When you beat the batter for 2 minutes it helps the bread  something about gluten and kneading  I read it once upon a time,  so beating the batter and letting it 'rest'  for ten minutes also is in a great bread recipe. 
I add the flour after the 2 minute beating, (sounds like something from a different kind of book huh?)   a bit at a time but not all of the flour.  Then it rests right in the bowl of my mixer for those 10 minutes.  I get a flour sack towel (or any other very clean kitchen towel), get it wet with hot water, wring the water out of the towel, and drape it over the entire mixer and bowl for those ten minutes. 

I knead the bread in the mixer bowl using the dough hook.  (this is my third mixer in 30 years.  They all lived a good long life, one is in another friend's kitchen now because I wanted this larger mixer and it's great for bread especially!)  

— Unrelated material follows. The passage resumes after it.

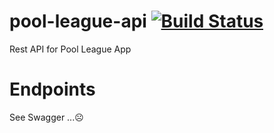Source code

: # pool-league-api [![Build Status](https://travis-ci.org/phealy1982/pool-league-api.svg?branch=master)](https://travis-ci.org/phealy1982/pool-league-api)

Rest API for Pool League App

# Endpoints

See Swagger ...☹️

then let it rise twice.  I bake it at 350 degrees and when it's starting to look golden, (at about 20-25 minutes_ I put a large piece of foil over the baking bread (loose, just lay it on top of the bread)
if you use glass pans, you can see the crust color.  When it looks good, check the bread by rapping on the top with your knuckle.  It sounds hollow.  (kind of sort of... you get good at this after a while)  

Enjoy!   It's wonderful toast, but if you can't eat two loaves, it's a great bread to share with friends.  Who doesn't like a loaf of homemade bread?